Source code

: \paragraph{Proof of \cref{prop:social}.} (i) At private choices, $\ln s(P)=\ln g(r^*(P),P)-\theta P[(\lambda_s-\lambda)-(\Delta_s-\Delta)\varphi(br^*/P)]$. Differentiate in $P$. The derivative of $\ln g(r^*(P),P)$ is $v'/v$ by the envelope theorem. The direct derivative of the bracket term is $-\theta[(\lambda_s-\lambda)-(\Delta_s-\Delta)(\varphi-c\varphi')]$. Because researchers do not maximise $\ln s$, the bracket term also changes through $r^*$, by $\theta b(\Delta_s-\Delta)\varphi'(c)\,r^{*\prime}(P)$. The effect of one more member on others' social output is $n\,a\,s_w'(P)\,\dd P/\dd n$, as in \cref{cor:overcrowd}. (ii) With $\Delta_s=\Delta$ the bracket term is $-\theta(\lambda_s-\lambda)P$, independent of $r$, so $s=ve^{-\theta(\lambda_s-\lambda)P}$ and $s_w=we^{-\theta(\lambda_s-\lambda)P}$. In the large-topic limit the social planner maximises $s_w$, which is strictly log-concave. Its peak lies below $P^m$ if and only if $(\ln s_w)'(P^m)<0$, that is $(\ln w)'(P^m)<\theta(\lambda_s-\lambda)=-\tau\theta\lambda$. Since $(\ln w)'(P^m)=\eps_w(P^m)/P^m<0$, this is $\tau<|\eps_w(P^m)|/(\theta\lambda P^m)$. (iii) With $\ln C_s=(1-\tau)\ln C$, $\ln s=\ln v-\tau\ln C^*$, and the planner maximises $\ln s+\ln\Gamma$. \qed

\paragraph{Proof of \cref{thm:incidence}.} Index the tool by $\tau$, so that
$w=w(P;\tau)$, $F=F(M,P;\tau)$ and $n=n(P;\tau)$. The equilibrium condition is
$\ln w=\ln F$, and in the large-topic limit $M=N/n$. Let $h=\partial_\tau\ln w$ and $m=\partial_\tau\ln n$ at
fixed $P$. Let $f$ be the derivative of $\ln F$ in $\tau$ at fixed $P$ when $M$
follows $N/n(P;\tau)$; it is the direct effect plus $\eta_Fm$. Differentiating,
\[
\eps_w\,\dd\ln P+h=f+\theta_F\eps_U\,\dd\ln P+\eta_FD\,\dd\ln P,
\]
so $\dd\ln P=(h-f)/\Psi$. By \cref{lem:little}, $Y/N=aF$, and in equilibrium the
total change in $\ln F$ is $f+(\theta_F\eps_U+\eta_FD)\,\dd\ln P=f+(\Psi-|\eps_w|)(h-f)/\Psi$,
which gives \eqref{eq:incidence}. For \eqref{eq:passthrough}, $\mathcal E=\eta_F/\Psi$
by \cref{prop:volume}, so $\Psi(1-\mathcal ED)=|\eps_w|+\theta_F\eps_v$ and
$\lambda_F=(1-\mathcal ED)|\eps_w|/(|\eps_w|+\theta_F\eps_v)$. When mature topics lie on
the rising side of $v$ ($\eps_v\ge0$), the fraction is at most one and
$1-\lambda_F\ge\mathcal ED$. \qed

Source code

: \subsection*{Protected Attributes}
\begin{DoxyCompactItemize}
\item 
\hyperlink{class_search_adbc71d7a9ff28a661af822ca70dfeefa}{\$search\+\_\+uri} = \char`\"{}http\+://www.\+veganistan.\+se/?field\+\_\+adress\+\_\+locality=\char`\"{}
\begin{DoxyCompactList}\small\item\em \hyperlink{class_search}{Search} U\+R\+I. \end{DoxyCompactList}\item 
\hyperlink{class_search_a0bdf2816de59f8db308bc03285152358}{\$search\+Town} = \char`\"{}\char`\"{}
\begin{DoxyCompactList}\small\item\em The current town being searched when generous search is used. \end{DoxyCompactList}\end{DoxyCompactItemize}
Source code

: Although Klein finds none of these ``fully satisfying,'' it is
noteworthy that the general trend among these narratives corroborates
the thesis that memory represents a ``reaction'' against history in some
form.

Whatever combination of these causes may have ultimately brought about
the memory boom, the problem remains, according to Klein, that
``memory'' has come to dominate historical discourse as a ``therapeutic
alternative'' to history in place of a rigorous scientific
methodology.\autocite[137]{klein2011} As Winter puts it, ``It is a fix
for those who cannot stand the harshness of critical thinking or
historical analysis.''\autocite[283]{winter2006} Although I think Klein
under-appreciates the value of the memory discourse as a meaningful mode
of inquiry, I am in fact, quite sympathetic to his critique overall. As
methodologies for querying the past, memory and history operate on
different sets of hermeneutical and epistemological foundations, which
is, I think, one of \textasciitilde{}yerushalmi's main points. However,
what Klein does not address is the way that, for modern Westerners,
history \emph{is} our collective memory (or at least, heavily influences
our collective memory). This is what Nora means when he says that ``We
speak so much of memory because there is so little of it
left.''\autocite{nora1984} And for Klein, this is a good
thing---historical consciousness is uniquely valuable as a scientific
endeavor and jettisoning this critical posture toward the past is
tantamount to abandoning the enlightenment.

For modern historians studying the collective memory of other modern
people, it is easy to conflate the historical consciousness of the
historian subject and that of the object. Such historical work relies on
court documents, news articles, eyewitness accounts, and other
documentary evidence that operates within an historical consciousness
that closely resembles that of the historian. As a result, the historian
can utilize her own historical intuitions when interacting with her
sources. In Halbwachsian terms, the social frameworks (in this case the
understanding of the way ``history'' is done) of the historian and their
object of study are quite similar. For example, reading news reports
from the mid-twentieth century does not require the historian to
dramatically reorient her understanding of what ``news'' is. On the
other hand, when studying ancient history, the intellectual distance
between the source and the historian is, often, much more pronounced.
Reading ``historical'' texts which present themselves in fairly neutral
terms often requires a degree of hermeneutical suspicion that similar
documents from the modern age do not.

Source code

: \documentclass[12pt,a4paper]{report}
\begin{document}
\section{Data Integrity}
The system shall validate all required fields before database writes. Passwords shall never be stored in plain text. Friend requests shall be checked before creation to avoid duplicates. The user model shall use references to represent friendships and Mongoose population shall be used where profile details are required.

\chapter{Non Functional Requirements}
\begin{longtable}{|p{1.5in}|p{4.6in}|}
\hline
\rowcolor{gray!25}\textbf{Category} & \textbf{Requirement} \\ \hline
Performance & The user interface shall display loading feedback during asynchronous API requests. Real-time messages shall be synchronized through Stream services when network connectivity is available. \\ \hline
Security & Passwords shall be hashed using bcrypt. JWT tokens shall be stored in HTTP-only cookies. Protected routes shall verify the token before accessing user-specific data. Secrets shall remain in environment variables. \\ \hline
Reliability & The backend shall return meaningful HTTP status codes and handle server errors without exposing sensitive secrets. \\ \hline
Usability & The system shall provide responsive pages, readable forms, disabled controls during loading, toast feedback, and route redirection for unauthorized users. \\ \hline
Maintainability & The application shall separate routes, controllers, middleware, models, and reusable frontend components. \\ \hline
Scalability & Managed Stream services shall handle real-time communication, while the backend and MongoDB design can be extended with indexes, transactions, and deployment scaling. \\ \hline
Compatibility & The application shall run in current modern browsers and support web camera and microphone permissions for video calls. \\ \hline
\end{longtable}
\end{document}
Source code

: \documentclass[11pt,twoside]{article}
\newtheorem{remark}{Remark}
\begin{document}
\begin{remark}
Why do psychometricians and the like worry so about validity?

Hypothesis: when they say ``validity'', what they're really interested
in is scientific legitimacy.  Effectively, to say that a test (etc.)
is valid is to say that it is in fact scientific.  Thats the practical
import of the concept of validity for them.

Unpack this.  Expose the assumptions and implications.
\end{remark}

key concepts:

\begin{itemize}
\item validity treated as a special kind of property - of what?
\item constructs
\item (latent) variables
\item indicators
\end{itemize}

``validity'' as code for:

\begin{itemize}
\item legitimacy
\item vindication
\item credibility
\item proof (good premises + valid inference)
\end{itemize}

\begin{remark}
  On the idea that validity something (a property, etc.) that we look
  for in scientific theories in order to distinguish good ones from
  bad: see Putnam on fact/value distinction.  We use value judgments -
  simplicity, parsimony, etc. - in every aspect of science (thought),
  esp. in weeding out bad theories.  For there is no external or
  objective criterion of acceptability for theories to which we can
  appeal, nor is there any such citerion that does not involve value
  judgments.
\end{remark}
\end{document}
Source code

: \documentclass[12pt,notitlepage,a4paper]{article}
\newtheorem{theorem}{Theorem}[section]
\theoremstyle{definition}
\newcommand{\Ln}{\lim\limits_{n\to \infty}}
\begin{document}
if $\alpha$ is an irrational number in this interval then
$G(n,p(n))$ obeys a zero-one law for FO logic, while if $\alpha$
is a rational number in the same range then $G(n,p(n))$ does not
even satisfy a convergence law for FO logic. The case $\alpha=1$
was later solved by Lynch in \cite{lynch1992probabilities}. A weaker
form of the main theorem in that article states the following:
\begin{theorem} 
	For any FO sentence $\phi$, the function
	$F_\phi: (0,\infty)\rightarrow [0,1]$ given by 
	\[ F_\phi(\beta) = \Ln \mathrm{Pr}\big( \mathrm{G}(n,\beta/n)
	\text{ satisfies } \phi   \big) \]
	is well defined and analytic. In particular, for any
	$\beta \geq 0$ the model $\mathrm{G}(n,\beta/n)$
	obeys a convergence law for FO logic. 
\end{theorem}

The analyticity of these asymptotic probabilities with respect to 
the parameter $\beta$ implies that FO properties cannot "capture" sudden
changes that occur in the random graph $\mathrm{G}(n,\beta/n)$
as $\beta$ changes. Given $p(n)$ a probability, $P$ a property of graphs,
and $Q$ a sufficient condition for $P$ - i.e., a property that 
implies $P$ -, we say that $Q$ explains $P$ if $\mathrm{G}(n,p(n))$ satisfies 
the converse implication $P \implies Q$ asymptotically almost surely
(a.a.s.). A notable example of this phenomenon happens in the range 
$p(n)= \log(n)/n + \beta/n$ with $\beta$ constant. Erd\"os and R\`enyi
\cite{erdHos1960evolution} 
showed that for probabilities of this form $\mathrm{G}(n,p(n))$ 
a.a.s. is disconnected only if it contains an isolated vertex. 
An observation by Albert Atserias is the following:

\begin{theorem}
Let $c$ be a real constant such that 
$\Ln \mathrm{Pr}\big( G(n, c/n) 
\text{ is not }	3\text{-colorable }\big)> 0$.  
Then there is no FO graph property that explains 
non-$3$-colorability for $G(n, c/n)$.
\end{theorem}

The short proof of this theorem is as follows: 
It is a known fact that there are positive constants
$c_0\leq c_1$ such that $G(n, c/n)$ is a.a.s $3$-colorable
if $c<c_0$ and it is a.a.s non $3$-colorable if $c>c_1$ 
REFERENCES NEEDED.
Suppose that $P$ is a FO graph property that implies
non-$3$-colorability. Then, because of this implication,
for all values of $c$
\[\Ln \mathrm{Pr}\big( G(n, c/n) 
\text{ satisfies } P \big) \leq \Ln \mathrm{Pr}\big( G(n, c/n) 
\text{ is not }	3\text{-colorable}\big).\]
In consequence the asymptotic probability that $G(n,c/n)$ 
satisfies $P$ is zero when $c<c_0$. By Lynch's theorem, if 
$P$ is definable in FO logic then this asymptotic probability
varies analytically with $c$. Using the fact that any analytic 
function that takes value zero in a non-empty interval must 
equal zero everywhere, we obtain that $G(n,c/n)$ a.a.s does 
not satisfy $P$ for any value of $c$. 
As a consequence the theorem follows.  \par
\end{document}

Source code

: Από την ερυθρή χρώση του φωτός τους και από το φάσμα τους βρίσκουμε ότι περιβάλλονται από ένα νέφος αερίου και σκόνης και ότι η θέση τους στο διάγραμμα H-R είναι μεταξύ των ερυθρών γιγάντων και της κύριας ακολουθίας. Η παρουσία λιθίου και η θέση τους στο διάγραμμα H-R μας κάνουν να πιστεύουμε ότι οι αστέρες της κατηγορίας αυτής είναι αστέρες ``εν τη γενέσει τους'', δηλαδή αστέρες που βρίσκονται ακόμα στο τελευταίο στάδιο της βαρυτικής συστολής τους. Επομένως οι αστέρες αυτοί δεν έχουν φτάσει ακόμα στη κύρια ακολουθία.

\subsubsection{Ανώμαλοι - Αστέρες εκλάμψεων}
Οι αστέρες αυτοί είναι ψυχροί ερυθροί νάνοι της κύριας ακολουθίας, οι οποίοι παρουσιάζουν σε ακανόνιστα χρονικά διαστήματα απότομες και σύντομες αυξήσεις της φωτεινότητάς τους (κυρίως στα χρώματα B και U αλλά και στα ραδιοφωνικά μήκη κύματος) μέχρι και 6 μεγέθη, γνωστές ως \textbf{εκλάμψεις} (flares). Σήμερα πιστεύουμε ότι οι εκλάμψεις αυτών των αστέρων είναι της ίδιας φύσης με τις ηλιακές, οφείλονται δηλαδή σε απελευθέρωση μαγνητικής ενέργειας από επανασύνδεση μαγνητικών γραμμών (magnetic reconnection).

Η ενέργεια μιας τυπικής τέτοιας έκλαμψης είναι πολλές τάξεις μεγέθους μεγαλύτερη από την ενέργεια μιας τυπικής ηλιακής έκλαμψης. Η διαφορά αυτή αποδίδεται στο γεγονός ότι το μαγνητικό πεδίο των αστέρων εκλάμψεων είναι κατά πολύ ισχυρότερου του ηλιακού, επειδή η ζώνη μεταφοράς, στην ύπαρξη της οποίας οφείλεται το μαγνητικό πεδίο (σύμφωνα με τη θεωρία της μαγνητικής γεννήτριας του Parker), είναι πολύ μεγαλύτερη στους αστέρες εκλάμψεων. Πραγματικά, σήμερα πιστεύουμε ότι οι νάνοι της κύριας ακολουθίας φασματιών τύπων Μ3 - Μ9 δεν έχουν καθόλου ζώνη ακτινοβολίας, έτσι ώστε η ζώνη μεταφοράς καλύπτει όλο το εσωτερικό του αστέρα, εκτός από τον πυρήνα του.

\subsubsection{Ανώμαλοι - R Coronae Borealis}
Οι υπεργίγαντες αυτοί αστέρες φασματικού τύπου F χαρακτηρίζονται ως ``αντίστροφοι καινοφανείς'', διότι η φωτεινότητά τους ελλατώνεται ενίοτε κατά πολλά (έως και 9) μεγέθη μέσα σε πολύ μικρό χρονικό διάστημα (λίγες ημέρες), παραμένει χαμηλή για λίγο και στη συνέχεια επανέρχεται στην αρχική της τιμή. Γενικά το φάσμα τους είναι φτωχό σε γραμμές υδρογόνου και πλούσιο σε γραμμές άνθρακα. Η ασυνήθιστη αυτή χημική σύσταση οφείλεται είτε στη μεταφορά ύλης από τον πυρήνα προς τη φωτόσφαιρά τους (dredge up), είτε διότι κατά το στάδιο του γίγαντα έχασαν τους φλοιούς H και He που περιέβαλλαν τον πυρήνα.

----------

What to work on
What lines in the data above carry "Stream"? Return them all.

Output of the exercise
Performance & The user interface shall display loading feedback during asynchronous API requests. Real-time messages shall be synchronized through Stream services when network connectivity is available. \\ \hline
Scalability & Managed Stream services shall handle real-time communication, while the backend and MongoDB design can be extended with indexes, transactions, and deployment scaling. \\ \hline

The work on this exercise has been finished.